The film incorporates some very tragic real-life details, along with fictionalised additions to bring the story to the screen.

Surprisingly, one of the most interesting and unbelievable sequences of the film — which sees a teenage runaway, Amy, successfully escape from Alcala after being assaulted — is actually true.

The character of Amy is based on Monique Hoyt, who was only 15-years old when she was knocked unconscious and raped by Alcala. In February 1979, Hoyt was hitchhiking when she was picked up by Alcala. He brought her back to his apartment where he first sexually assaulted her, before driving to an isolated area near Banning, California. There, he assaulted her again and hit her over the head with a rock.
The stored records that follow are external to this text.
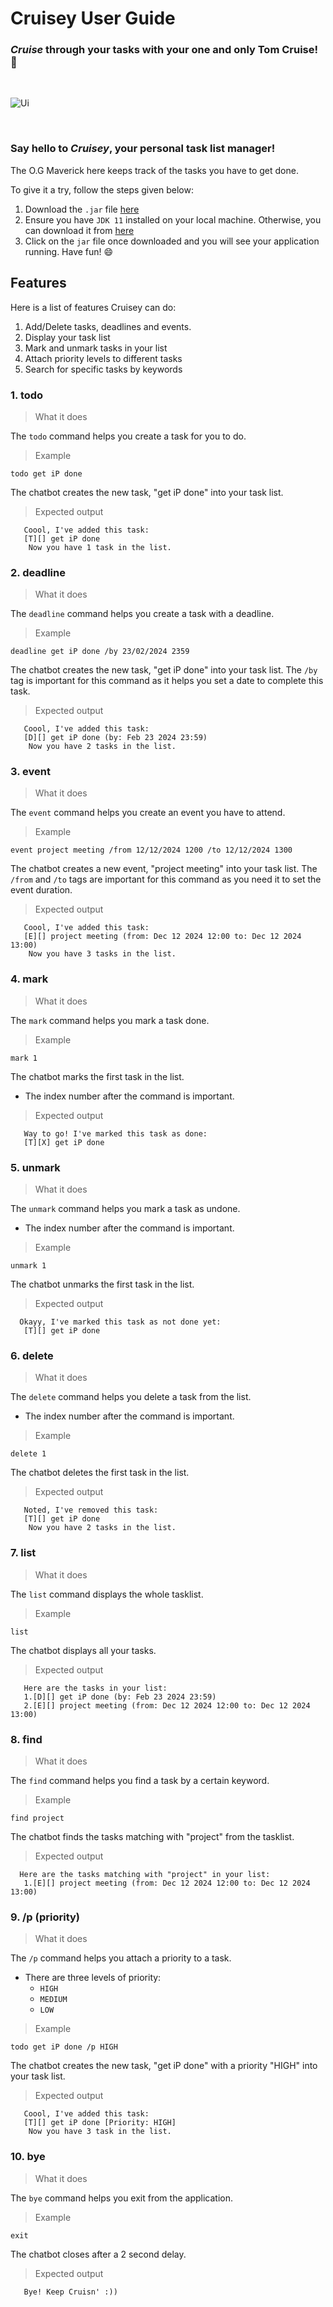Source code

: # Cruisey User Guide

### _Cruise_ through your tasks with your one and only Tom Cruise! 🚢
<br>

![Ui](https://github.com/Teee728/ip/assets/122243742/66c403aa-1266-4a87-b430-7dc35ca68650)

<br>

### Say hello to _Cruisey_, your personal task list manager!
The O.G Maverick here keeps track of the tasks you have to get done.
<br>


To give it a try, follow the steps given below:
  1. Download the ```.jar``` file [here](https://github.com/Teee728/ip/releases/tag/A-Release)
  2. Ensure you have ```JDK 11``` installed on your local machine. Otherwise, you can download it from [here](https://www.oracle.com/sg/java/technologies/javase/jdk11-archive-downloads.html)
  3. Click on the ```jar``` file once downloaded and you will see your application running. Have fun! 😄

## Features
 Here is a list of features Cruisey can do:
  1. Add/Delete tasks, deadlines and events.
  2. Display your task list
  3. Mark and unmark tasks in your list
  4. Attach priority levels to different tasks
  5. Search for specific tasks by keywords 

### 1. todo
> What it does 

The ```todo``` command helps you create a task for you to do.

> Example

```todo get iP done```

The chatbot creates the new task, "get iP done" into your task list.

> Expected output
```
   Coool, I've added this task:
   [T][] get iP done
    Now you have 1 task in the list.
```

### 2. deadline
> What it does 

The ```deadline``` command helps you create a task with a deadline.

> Example

```deadline get iP done /by 23/02/2024 2359```

The chatbot creates the new task, "get iP done" into your task list.
The ```/by``` tag is important for this command as it helps you set a date to complete this task.

> Expected output
```
   Coool, I've added this task:
   [D][] get iP done (by: Feb 23 2024 23:59)
    Now you have 2 tasks in the list.
```

### 3. event
> What it does 

The ```event``` command helps you create an event you have to attend.

> Example

```event project meeting /from 12/12/2024 1200 /to 12/12/2024 1300```

The chatbot creates a new event, "project meeting" into your task list.
The ```/from``` and ```/to``` tags are important for this command as you need it to set the event duration.

> Expected output
```
   Coool, I've added this task:
   [E][] project meeting (from: Dec 12 2024 12:00 to: Dec 12 2024 13:00)
    Now you have 3 tasks in the list.
```

### 4. mark
> What it does 

The ```mark``` command helps you mark a task done.

> Example

```mark 1```

The chatbot marks the first task in the list.
* The index number after the command is important.

> Expected output
```
   Way to go! I've marked this task as done:
   [T][X] get iP done
```

### 5. unmark
> What it does 

The ```unmark``` command helps you mark a task as undone.
* The index number after the command is important.

> Example

```unmark 1```

The chatbot unmarks the first task in the list.

> Expected output
```
  Okayy, I've marked this task as not done yet:
   [T][] get iP done
```

### 6. delete
> What it does 

The ```delete``` command helps you delete a task from the list.
* The index number after the command is important.

> Example

```delete 1```

The chatbot deletes the first task in the list.

> Expected output
```
   Noted, I've removed this task:
   [T][] get iP done
    Now you have 2 tasks in the list.
```

### 7. list
> What it does 

The ```list``` command displays the whole tasklist.

> Example

```
list
```

The chatbot displays all your tasks.

> Expected output
```
   Here are the tasks in your list:
   1.[D][] get iP done (by: Feb 23 2024 23:59)
   2.[E][] project meeting (from: Dec 12 2024 12:00 to: Dec 12 2024 13:00) 
```

### 8. find
> What it does 

The ```find``` command helps you find a task by a certain keyword.

> Example

```find project```

The chatbot finds the tasks matching with "project" from the tasklist.

> Expected output
```
  Here are the tasks matching with "project" in your list:
   1.[E][] project meeting (from: Dec 12 2024 12:00 to: Dec 12 2024 13:00)
```

### 9. /p (priority)
> What it does 

The ```/p``` command helps you attach a priority to a task.
* There are three levels of priority:
  - ```HIGH```
  - ```MEDIUM```
  - ```LOW```

> Example

```todo get iP done /p HIGH```

The chatbot creates the new task, "get iP done" with a priority "HIGH" into your task list.

> Expected output
```
   Coool, I've added this task:
   [T][] get iP done [Priority: HIGH]
    Now you have 3 task in the list.
```

### 10. bye
> What it does 

The ```bye``` command helps you exit from the application.

> Example

```exit```

The chatbot closes after a 2 second delay.

> Expected output
```
   Bye! Keep Cruisn' :))
```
Similar to the portrayal in the movie, when Hoyt awoke, she was very aware that she had been assaulted, but in a fight for her life she managed to convince Alcala that she was not upset and that she actually wanted to continue a relationship with him. The words she spoke in those critical moments saved her life.

"It's okay baby. Everything's okay," the character of Amy is heard saying to Alcala in the film, when he apologises for being too rough with her.

Hoyt and Alcala got back into this car and drove off. During a pitstop at a petrol station, she ran from the car and raised the alarm to the authorities. As revealed at the end of Woman of the Hour, though Alcala was taken into custody, he was released on bail shortly after and killed two more women before his final arrest in July 1979.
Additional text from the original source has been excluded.